Monday, January 31, 2005

Sudan: An American Dilemma

A commission established by U.N. Secretary-General Kofi Annan to investigate the situation in Darfur has recommended referral of the Sudanese government to the International Criminal Court. The commission's report alleges that crimes against humanity have been committed by members of the Sudanese government and military. However, the report stops short of calling the crimes being alleged "genocide."

The Security Council is expected to discuss the report tomorrow.
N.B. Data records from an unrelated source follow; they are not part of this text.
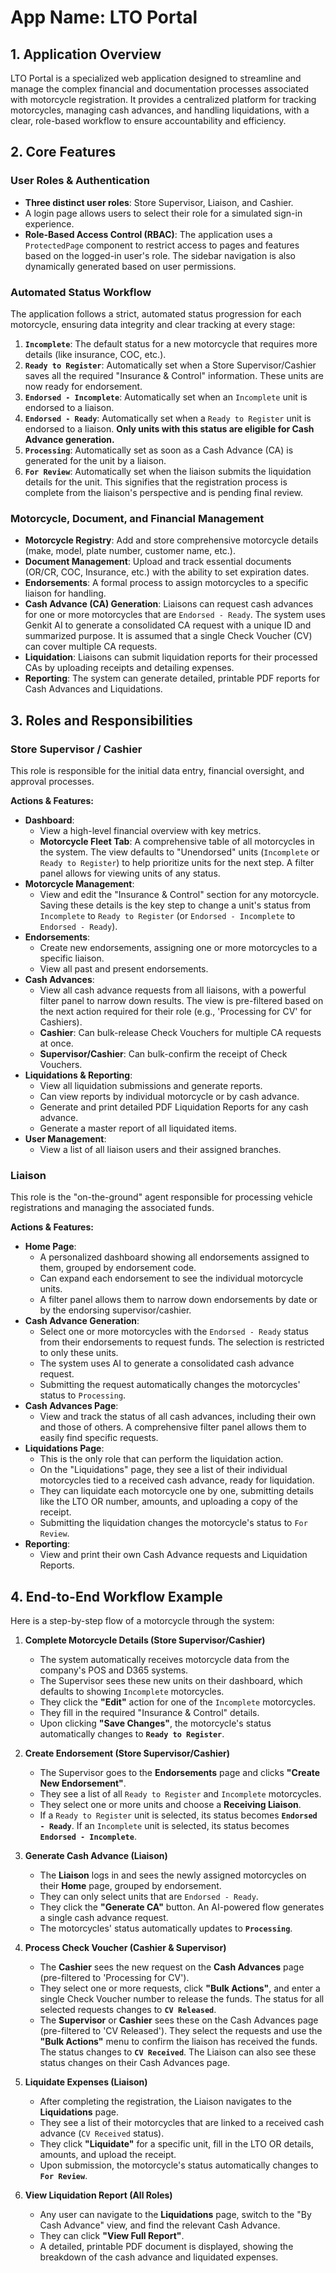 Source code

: # App Name: LTO Portal

## 1. Application Overview
LTO Portal is a specialized web application designed to streamline and manage the complex financial and documentation processes associated with motorcycle registration. It provides a centralized platform for tracking motorcycles, managing cash advances, and handling liquidations, with a clear, role-based workflow to ensure accountability and efficiency.

## 2. Core Features

### User Roles & Authentication
- **Three distinct user roles**: Store Supervisor, Liaison, and Cashier.
- A login page allows users to select their role for a simulated sign-in experience.
- **Role-Based Access Control (RBAC)**: The application uses a `ProtectedPage` component to restrict access to pages and features based on the logged-in user's role. The sidebar navigation is also dynamically generated based on user permissions.

### Automated Status Workflow
The application follows a strict, automated status progression for each motorcycle, ensuring data integrity and clear tracking at every stage:
1.  **`Incomplete`**: The default status for a new motorcycle that requires more details (like insurance, COC, etc.).
2.  **`Ready to Register`**: Automatically set when a Store Supervisor/Cashier saves all the required "Insurance & Control" information. These units are now ready for endorsement.
3.  **`Endorsed - Incomplete`**: Automatically set when an `Incomplete` unit is endorsed to a liaison.
4.  **`Endorsed - Ready`**: Automatically set when a `Ready to Register` unit is endorsed to a liaison. **Only units with this status are eligible for Cash Advance generation.**
5.  **`Processing`**: Automatically set as soon as a Cash Advance (CA) is generated for the unit by a liaison.
6.  **`For Review`**: Automatically set when the liaison submits the liquidation details for the unit. This signifies that the registration process is complete from the liaison's perspective and is pending final review.

### Motorcycle, Document, and Financial Management
- **Motorcycle Registry**: Add and store comprehensive motorcycle details (make, model, plate number, customer name, etc.).
- **Document Management**: Upload and track essential documents (OR/CR, COC, Insurance, etc.) with the ability to set expiration dates.
- **Endorsements**: A formal process to assign motorcycles to a specific liaison for handling.
- **Cash Advance (CA) Generation**: Liaisons can request cash advances for one or more motorcycles that are `Endorsed - Ready`. The system uses Genkit AI to generate a consolidated CA request with a unique ID and summarized purpose. It is assumed that a single Check Voucher (CV) can cover multiple CA requests.
- **Liquidation**: Liaisons can submit liquidation reports for their processed CAs by uploading receipts and detailing expenses.
- **Reporting**: The system can generate detailed, printable PDF reports for Cash Advances and Liquidations.

## 3. Roles and Responsibilities

### Store Supervisor / Cashier
This role is responsible for the initial data entry, financial oversight, and approval processes.

**Actions & Features:**
- **Dashboard**:
  - View a high-level financial overview with key metrics.
  - **Motorcycle Fleet Tab**: A comprehensive table of all motorcycles in the system. The view defaults to "Unendorsed" units (`Incomplete` or `Ready to Register`) to help prioritize units for the next step. A filter panel allows for viewing units of any status.
- **Motorcycle Management**:
  - View and edit the "Insurance & Control" section for any motorcycle. Saving these details is the key step to change a unit's status from `Incomplete` to `Ready to Register` (or `Endorsed - Incomplete` to `Endorsed - Ready`).
- **Endorsements**:
  - Create new endorsements, assigning one or more motorcycles to a specific liaison.
  - View all past and present endorsements.
- **Cash Advances**:
  - View all cash advance requests from all liaisons, with a powerful filter panel to narrow down results. The view is pre-filtered based on the next action required for their role (e.g., 'Processing for CV' for Cashiers).
  - **Cashier**: Can bulk-release Check Vouchers for multiple CA requests at once.
  - **Supervisor/Cashier**: Can bulk-confirm the receipt of Check Vouchers.
- **Liquidations & Reporting**:
  - View all liquidation submissions and generate reports.
  - Can view reports by individual motorcycle or by cash advance.
  - Generate and print detailed PDF Liquidation Reports for any cash advance.
  - Generate a master report of all liquidated items.
- **User Management**:
  - View a list of all liaison users and their assigned branches.

### Liaison
This role is the "on-the-ground" agent responsible for processing vehicle registrations and managing the associated funds.

**Actions & Features:**
- **Home Page**:
  - A personalized dashboard showing all endorsements assigned to them, grouped by endorsement code.
  - Can expand each endorsement to see the individual motorcycle units.
  - A filter panel allows them to narrow down endorsements by date or by the endorsing supervisor/cashier.
- **Cash Advance Generation**:
  - Select one or more motorcycles with the `Endorsed - Ready` status from their endorsements to request funds. The selection is restricted to only these units.
  - The system uses AI to generate a consolidated cash advance request.
  - Submitting the request automatically changes the motorcycles' status to `Processing`.
- **Cash Advances Page**:
  - View and track the status of all cash advances, including their own and those of others. A comprehensive filter panel allows them to easily find specific requests.
- **Liquidations Page**:
  - This is the only role that can perform the liquidation action.
  - On the "Liquidations" page, they see a list of their individual motorcycles tied to a received cash advance, ready for liquidation.
  - They can liquidate each motorcycle one by one, submitting details like the LTO OR number, amounts, and uploading a copy of the receipt.
  - Submitting the liquidation changes the motorcycle's status to `For Review`.
- **Reporting**:
  - View and print their own Cash Advance requests and Liquidation Reports.


## 4. End-to-End Workflow Example

Here is a step-by-step flow of a motorcycle through the system:

1.  **Complete Motorcycle Details (Store Supervisor/Cashier)**
    - The system automatically receives motorcycle data from the company's POS and D365 systems.
    - The Supervisor sees these new units on their dashboard, which defaults to showing `Incomplete` motorcycles.
    - They click the **"Edit"** action for one of the `Incomplete` motorcycles.
    - They fill in the required "Insurance & Control" details.
    - Upon clicking **"Save Changes"**, the motorcycle's status automatically changes to **`Ready to Register`**.

2.  **Create Endorsement (Store Supervisor/Cashier)**
    - The Supervisor goes to the **Endorsements** page and clicks **"Create New Endorsement"**.
    - They see a list of all `Ready to Register` and `Incomplete` motorcycles.
    - They select one or more units and choose a **Receiving Liaison**.
    - If a `Ready to Register` unit is selected, its status becomes **`Endorsed - Ready`**. If an `Incomplete` unit is selected, its status becomes **`Endorsed - Incomplete`**.

3.  **Generate Cash Advance (Liaison)**
    - The **Liaison** logs in and sees the newly assigned motorcycles on their **Home** page, grouped by endorsement.
    - They can only select units that are `Endorsed - Ready`.
    - They click the **"Generate CA"** button. An AI-powered flow generates a single cash advance request.
    - The motorcycles' status automatically updates to **`Processing`**.

4.  **Process Check Voucher (Cashier & Supervisor)**
    - The **Cashier** sees the new request on the **Cash Advances** page (pre-filtered to 'Processing for CV').
    - They select one or more requests, click **"Bulk Actions"**, and enter a single Check Voucher number to release the funds. The status for all selected requests changes to **`CV Released`**.
    - The **Supervisor** or **Cashier** sees these on the Cash Advances page (pre-filtered to 'CV Released'). They select the requests and use the **"Bulk Actions"** menu to confirm the liaison has received the funds. The status changes to **`CV Received`**. The Liaison can also see these status changes on their Cash Advances page.

5.  **Liquidate Expenses (Liaison)**
    - After completing the registration, the Liaison navigates to the **Liquidations** page.
    - They see a list of their motorcycles that are linked to a received cash advance (`CV Received` status).
    - They click **"Liquidate"** for a specific unit, fill in the LTO OR details, amounts, and upload the receipt.
    - Upon submission, the motorcycle's status automatically changes to **`For Review`**.

6.  **View Liquidation Report (All Roles)**
    - Any user can navigate to the **Liquidations** page, switch to the "By Cash Advance" view, and find the relevant Cash Advance.
    - They can click **"View Full Report"**.
    - A detailed, printable PDF document is displayed, showing the breakdown of the cash advance and liquidated expenses.
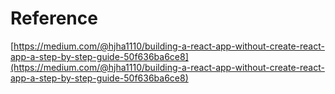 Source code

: # Reference 

[https://medium.com/@hjha1110/building-a-react-app-without-create-react-app-a-step-by-step-guide-50f636ba6ce8](https://medium.com/@hjha1110/building-a-react-app-without-create-react-app-a-step-by-step-guide-50f636ba6ce8) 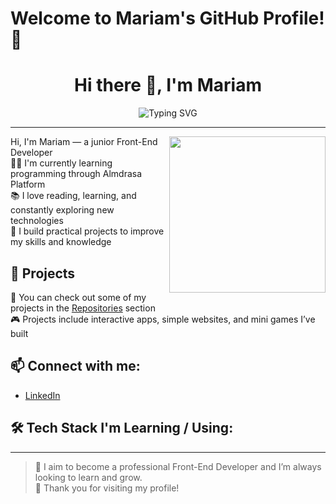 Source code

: # Welcome to Mariam's GitHub Profile! 👋

<h1 align="center">Hi there 👋, I'm Mariam</h1>

<p align="center">
  <img src="https://readme-typing-svg.demolab.com?font=Fira+Code&pause=1000&color=F70C93&center=true&vCenter=true&width=435&lines=Front-End+Developer;Lifelong+Learner;Passionate+about+coding+%F0%9F%92%BB" alt="Typing SVG" />
</p>

---
<img align="right" src="https://raw.githubusercontent.com/rajput2107/rajput2107/master/Assets/Developer.gif" width="250"/>Hi, I'm Mariam — a junior Front-End Developer  
👩‍💻 I'm currently learning programming through Almdrasa Platform  
📚 I love reading, learning, and constantly exploring new technologies  
🚀 I build practical projects to improve my skills and knowledge

## 📂 Projects
🌟 You can check out some of my projects in the [Repositories](https://github.com/yourusername?tab=repositories) section  
🎮 Projects include interactive apps, simple websites, and mini games I’ve built

## 📫 Connect with me:
- [LinkedIn](https://www.linkedin.com/in/mariam-zakaria-b11139294)



## 🛠️ Tech Stack I'm Learning / Using:


---

> 🎯 I aim to become a professional Front-End Developer and I’m always looking to learn and grow.  
> 💖 Thank you for visiting my profile!

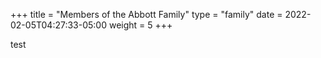 +++
title = "Members of the Abbott Family"
type = "family"
date = 2022-02-05T04:27:33-05:00
weight = 5
+++

test

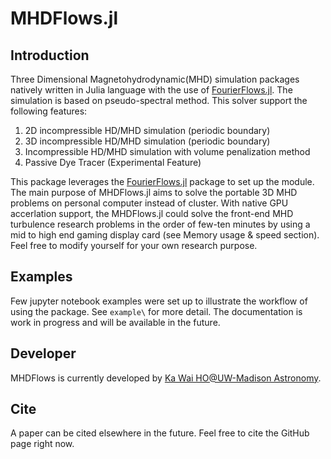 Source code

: # MHDFlows.jl

## Introduction
Three Dimensional Magnetohydrodynamic(MHD) simulation packages natively written in Julia language with the use of [FourierFlows.jl](http://github.com/FourierFlows/FourierFlows.jl). The simulation is based on pseudo-spectral method. This solver support the following features:

1. 2D incompressible HD/MHD simulation (periodic boundary)
2. 3D incompressible HD/MHD simulation (periodic boundary)
3. Incompressible  HD/MHD simulation with volume penalization method
4. Passive Dye Tracer (Experimental Feature)

This package leverages the [FourierFlows.jl](http://github.com/FourierFlows/FourierFlows.jl) package to set up the module. The main purpose of MHDFlows.jl aims to solve the portable 3D MHD problems on personal computer instead of cluster. With native GPU accerlation support, the MHDFlows.jl could solve the front-end MHD turbulence research problems in the order of few-ten minutes by using a mid to high end gaming display card (see Memory usage & speed section). Feel free to modify yourself for your own research purpose.

## Examples
Few jupyter notebook examples were set up to illustrate the workflow of using the package. See `example\` for more detail.  The documentation is work in progress and will be available in the future. 

## Developer
MHDFlows is currently developed by [Ka Wai HO@UW-Madison Astronomy](https://scholar.google.com/citations?user=h2j8wbYAAAAJ&hl=en).

## Cite
A paper can be cited elsewhere in the future. Feel free to cite the GitHub page right now.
The American dilemma is this: On September 9, 2004, former Secretary of State Colin Powell told the Senate Foreign Relations Committee that "genocide has been committed in Darfur." Rather than taking action itself, the United States Government urged the United Nations to act. The completion of the U.N. commission's investigation brings the U.N. to the point of acting, but the course being recommended is prosecution through the International Criminal Court. The Bush Administration has pledged total non-cooperation with the ICC. Consequently, the United States must either back down and support (at least tacitly) the use of the ICC to prosecute Sudanese officials or argue that something more (or at least different) needs to be done. The latter course will put pressure on the Bush Administration to take action itself against what Secretary Powell called "genocide." That is something the Bush Administration clearly wants to avoid.

The obvious--but absolutely cynical--solution would be for the United States to block the effort to refer the allegations to the International Criminal Court while simultaneously failing to offer an alternative. But that couldn't possibly happen . . . could it?